Arex laughed lightly once again. “I have a family that is long-lived and large in number compared with those in human custom and familiarity. We have much family activity to follow among my parents and twenty-five siblings—”
“Twenty-five?” Peart practically shouted.
“With eleven brothers and thirteen sisters, I make twenty-five, yes. So with that, and our concepts of passing time being so different from yours, it did not surprise me that members of my family continued their regular contacts.”
“But they never got a letter back in seventy-one years!”
“Well, I never was a good one to stay in touch, myself,” Arex admitted.
Peart paused a moment to sort out the past moments of conversation while feeling his frustration rise into his voice. “So you flew a shuttlecraft into a black hole—”
“I was not piloting, and technically, it was a wormhole.”
“Wormhole, right,” Peart said, not missing a beat. “You come seventy-one years forward in time, get picked up by Starfleet, you go someplace to check your electronic communication log and sort through seventy-one years’ worth of messages only to find out that your father is dying…today!”
Arex said, “It was kind of Starfleet to keep my log active as long as it continued to receive messages.

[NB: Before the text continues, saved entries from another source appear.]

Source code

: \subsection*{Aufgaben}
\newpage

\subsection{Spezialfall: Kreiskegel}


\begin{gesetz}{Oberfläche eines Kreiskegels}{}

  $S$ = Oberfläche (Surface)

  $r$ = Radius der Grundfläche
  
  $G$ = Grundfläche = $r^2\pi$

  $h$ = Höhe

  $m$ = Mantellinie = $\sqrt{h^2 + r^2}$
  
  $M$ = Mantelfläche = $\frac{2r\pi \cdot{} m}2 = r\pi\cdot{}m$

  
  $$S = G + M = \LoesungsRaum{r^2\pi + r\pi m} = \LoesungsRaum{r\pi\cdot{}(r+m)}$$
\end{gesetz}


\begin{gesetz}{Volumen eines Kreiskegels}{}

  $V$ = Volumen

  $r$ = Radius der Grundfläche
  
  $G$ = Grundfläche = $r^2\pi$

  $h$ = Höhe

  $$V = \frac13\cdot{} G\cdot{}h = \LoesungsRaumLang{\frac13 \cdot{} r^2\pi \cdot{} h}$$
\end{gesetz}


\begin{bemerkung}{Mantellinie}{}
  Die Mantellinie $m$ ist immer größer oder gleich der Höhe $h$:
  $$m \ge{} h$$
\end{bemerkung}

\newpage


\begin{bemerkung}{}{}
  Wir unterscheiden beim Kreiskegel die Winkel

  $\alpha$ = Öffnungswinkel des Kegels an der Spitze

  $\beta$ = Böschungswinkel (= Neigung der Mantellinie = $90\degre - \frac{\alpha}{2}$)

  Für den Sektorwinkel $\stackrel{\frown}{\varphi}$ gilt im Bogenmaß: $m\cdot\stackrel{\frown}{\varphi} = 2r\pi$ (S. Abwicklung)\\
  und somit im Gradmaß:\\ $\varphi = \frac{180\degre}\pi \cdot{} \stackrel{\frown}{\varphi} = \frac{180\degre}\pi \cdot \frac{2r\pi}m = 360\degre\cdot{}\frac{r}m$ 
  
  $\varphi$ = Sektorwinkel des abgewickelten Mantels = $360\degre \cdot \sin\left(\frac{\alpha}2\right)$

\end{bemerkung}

And I was declared missing, not dead, so there was no reason for my family to think the worst.”
“It’s been seventy-one years!”
“Can we focus on the matter at hand, please, Stewart?”
Peart stopped short at hearing his given name, noticing that Arex was leaning forward and peering into a small data viewer. While his crash course in Triexian logic continued to baffle him, Peart chose to set Arex’s family matters aside for later discussion. “Right,” he said, and followed with a heavy exhale. “What can I do to help?”
“Focus the scanners and gather the most detailed reading you can of the belt ahead,” Arex said. “I want as much as you can get about each asteroid: individual mass, trajectory, spin, and speed, all within a one-kilometer swath on either side of the shuttle. Then I want you to feed the data into the navigation computer banks in a constant stream. I want the most current scans fed in directly. Can you do that?”